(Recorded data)
::::

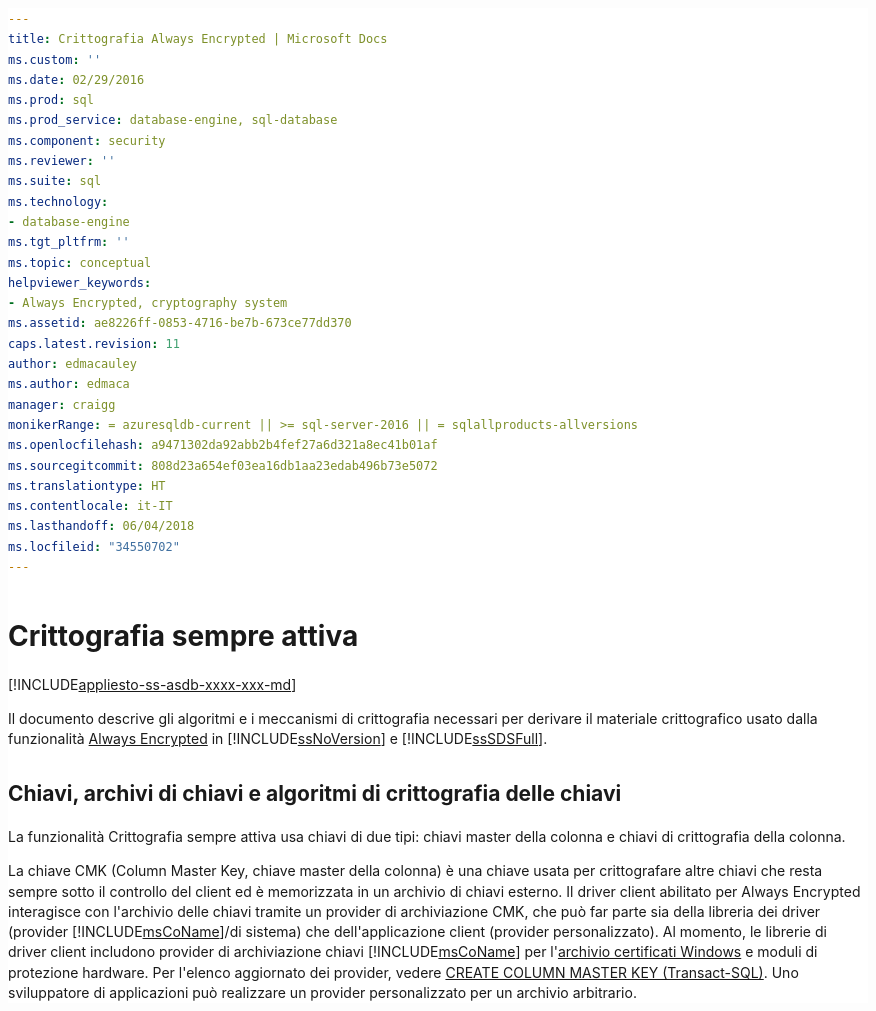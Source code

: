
 ```yaml
---
title: Crittografia Always Encrypted | Microsoft Docs
ms.custom: ''
ms.date: 02/29/2016
ms.prod: sql
ms.prod_service: database-engine, sql-database
ms.component: security
ms.reviewer: ''
ms.suite: sql
ms.technology:
- database-engine
ms.tgt_pltfrm: ''
ms.topic: conceptual
helpviewer_keywords:
- Always Encrypted, cryptography system
ms.assetid: ae8226ff-0853-4716-be7b-673ce77dd370
caps.latest.revision: 11
author: edmacauley
ms.author: edmaca
manager: craigg
monikerRange: = azuresqldb-current || >= sql-server-2016 || = sqlallproducts-allversions
ms.openlocfilehash: a9471302da92abb2b4fef27a6d321a8ec41b01af
ms.sourcegitcommit: 808d23a654ef03ea16db1aa23edab496b73e5072
ms.translationtype: HT
ms.contentlocale: it-IT
ms.lasthandoff: 06/04/2018
ms.locfileid: "34550702"
---
```

# <a name="always-encrypted-cryptography"></a>Crittografia sempre attiva
[!INCLUDE[appliesto-ss-asdb-xxxx-xxx-md](../../../includes/appliesto-ss-asdb-xxxx-xxx-md.md)]

  Il documento descrive gli algoritmi e i meccanismi di crittografia necessari per derivare il materiale crittografico usato dalla funzionalità [Always Encrypted](../../../relational-databases/security/encryption/always-encrypted-database-engine.md) in [!INCLUDE[ssNoVersion](../../../includes/ssnoversion-md.md)] e [!INCLUDE[ssSDSFull](../../../includes/sssdsfull-md.md)].  
  
## <a name="keys-key-stores-and-key-encryption-algorithms"></a>Chiavi, archivi di chiavi e algoritmi di crittografia delle chiavi  
 La funzionalità Crittografia sempre attiva usa chiavi di due tipi: chiavi master della colonna e chiavi di crittografia della colonna.  
  
 La chiave CMK (Column Master Key, chiave master della colonna) è una chiave usata per crittografare altre chiavi che resta sempre sotto il controllo del client ed è memorizzata in un archivio di chiavi esterno. Il driver client abilitato per Always Encrypted interagisce con l'archivio delle chiavi tramite un provider di archiviazione CMK, che può far parte sia della libreria dei driver (provider [!INCLUDE[msCoName](../../../includes/msconame-md.md)]/di sistema) che dell'applicazione client (provider personalizzato). Al momento, le librerie di driver client includono provider di archiviazione chiavi [!INCLUDE[msCoName](../../../includes/msconame-md.md)] per l'[archivio certificati Windows](https://msdn.microsoft.com/library/windows/desktop/aa388160) e moduli di protezione hardware.  Per l'elenco aggiornato dei provider, vedere [CREATE COLUMN MASTER KEY &#40;Transact-SQL&#41;](../../../t-sql/statements/create-column-master-key-transact-sql.md). Uno sviluppatore di applicazioni può realizzare un provider personalizzato per un archivio arbitrario.  
  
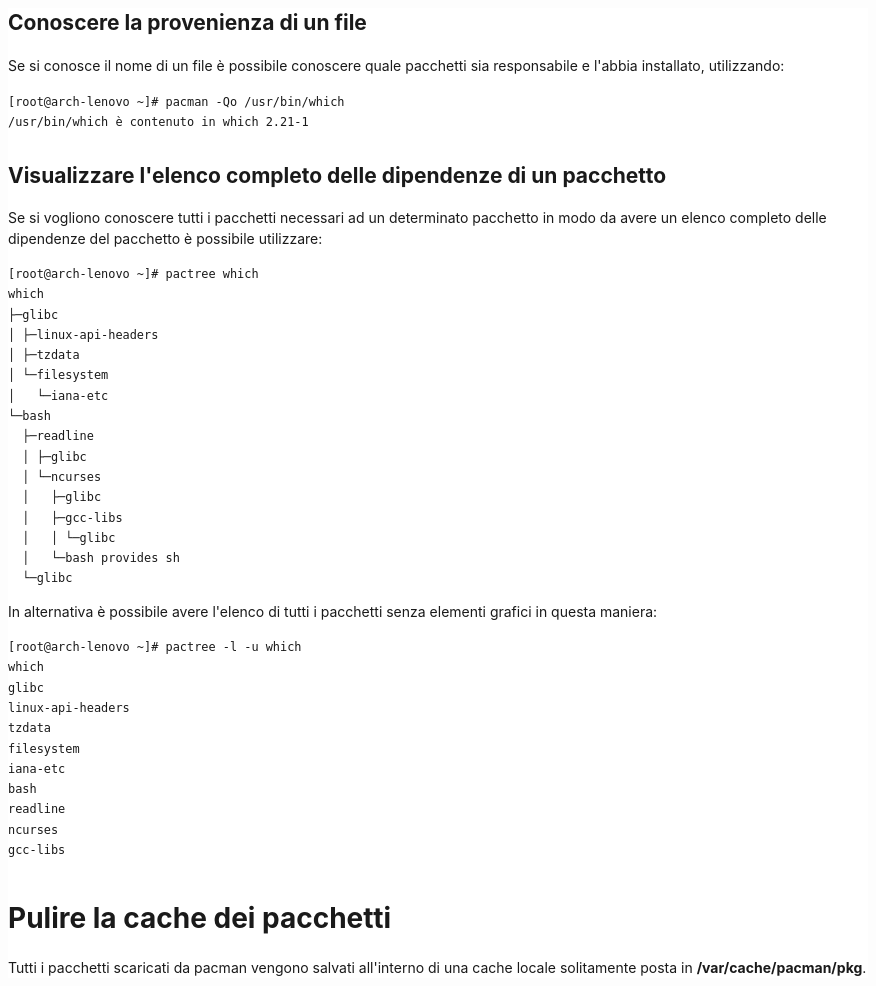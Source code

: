 ## Conoscere la provenienza di un file

Se si conosce il nome di un file è possibile conoscere quale pacchetti sia
responsabile e l'abbia installato, utilizzando:

    [root@arch-lenovo ~]# pacman -Qo /usr/bin/which
    /usr/bin/which è contenuto in which 2.21-1

## Visualizzare l'elenco completo delle dipendenze di un pacchetto

Se si vogliono conoscere tutti i pacchetti necessari ad un determinato pacchetto
in modo da avere un elenco completo delle dipendenze del pacchetto è possibile
utilizzare:

    [root@arch-lenovo ~]# pactree which
    which
    ├─glibc
    │ ├─linux-api-headers
    │ ├─tzdata
    │ └─filesystem
    │   └─iana-etc
    └─bash
      ├─readline
      │ ├─glibc
      │ └─ncurses
      │   ├─glibc
      │   ├─gcc-libs
      │   │ └─glibc
      │   └─bash provides sh
      └─glibc

In alternativa è possibile avere l'elenco di tutti i pacchetti senza elementi
grafici in questa maniera:

    [root@arch-lenovo ~]# pactree -l -u which
    which
    glibc
    linux-api-headers
    tzdata
    filesystem
    iana-etc
    bash
    readline
    ncurses
    gcc-libs

# Pulire la cache dei pacchetti

Tutti i pacchetti scaricati da pacman vengono salvati all'interno di una cache
locale solitamente posta in **/var/cache/pacman/pkg**.


[pacman]: https://wiki.archlinux.org/index.php/Pacman
[repository]: https://wiki.archlinux.org/index.php/Official_repositories
[Trusted Users]: https://wiki.archlinux.org/index.php/Trusted_Users
[multiarchitettura]: https://wiki.archlinux.org/index.php/Multilib
[gruppi di pacchetti]: https://www.archlinux.org/groups/
[siti mirror]: https://wiki.archlinux.org/index.php/Mirrors
[Mirror status]: https://www.archlinux.org/mirrors/status/
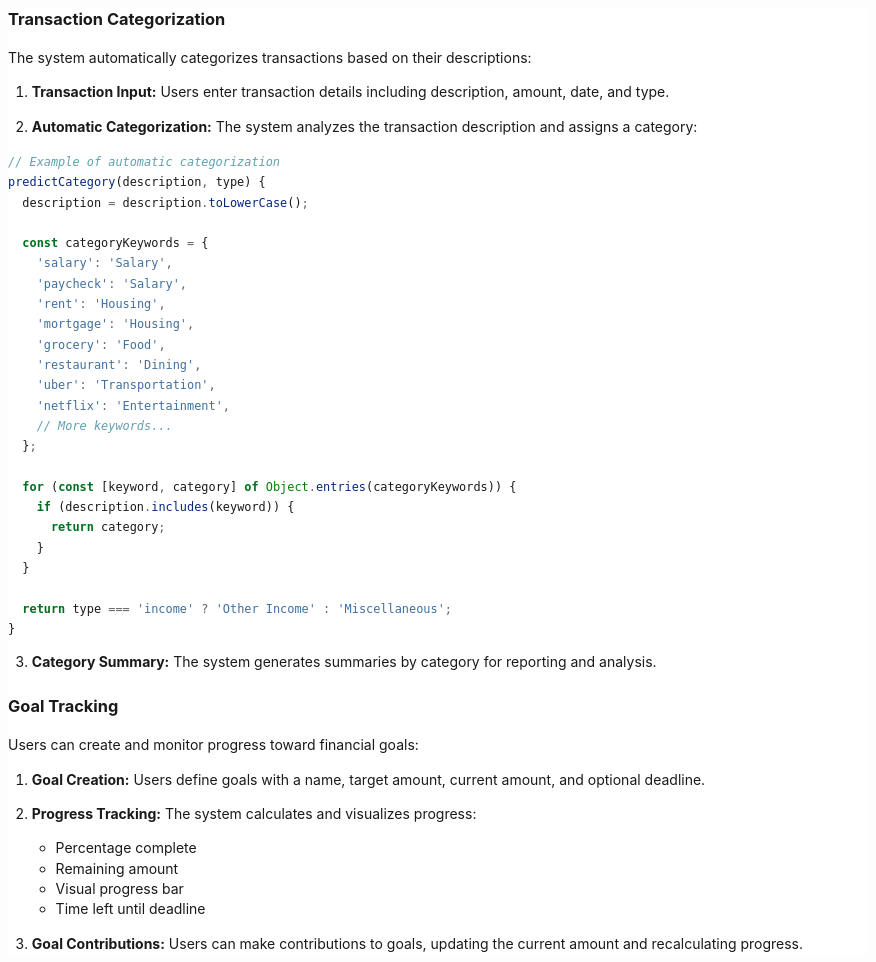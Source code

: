 ### Transaction Categorization

The system automatically categorizes transactions based on their descriptions:

1. **Transaction Input:**
   Users enter transaction details including description, amount, date, and type.

2. **Automatic Categorization:**
   The system analyzes the transaction description and assigns a category:

```javascript
// Example of automatic categorization
predictCategory(description, type) {
  description = description.toLowerCase();
  
  const categoryKeywords = {
    'salary': 'Salary',
    'paycheck': 'Salary',
    'rent': 'Housing',
    'mortgage': 'Housing',
    'grocery': 'Food',
    'restaurant': 'Dining',
    'uber': 'Transportation',
    'netflix': 'Entertainment',
    // More keywords...
  };
  
  for (const [keyword, category] of Object.entries(categoryKeywords)) {
    if (description.includes(keyword)) {
      return category;
    }
  }
  
  return type === 'income' ? 'Other Income' : 'Miscellaneous';
}
```

3. **Category Summary:**
   The system generates summaries by category for reporting and analysis.

### Goal Tracking

Users can create and monitor progress toward financial goals:

1. **Goal Creation:**
   Users define goals with a name, target amount, current amount, and optional deadline.

2. **Progress Tracking:**
   The system calculates and visualizes progress:
   - Percentage complete
   - Remaining amount
   - Visual progress bar
   - Time left until deadline

3. **Goal Contributions:**
   Users can make contributions to goals, updating the current amount and recalculating progress.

::::

WHAT IS REQUIRED:
Reproduce exactly the entries above, limited to the lines from the one with "crittografia delle chiavi" through the one with "La funzionalità Crittografia", both included.

WRITTEN REPLY:
## <a name="keys-key-stores-and-key-encryption-algorithms"></a>Chiavi, archivi di chiavi e algoritmi di crittografia delle chiavi  
 La funzionalità Crittografia sempre attiva usa chiavi di due tipi: chiavi master della colonna e chiavi di crittografia della colonna.  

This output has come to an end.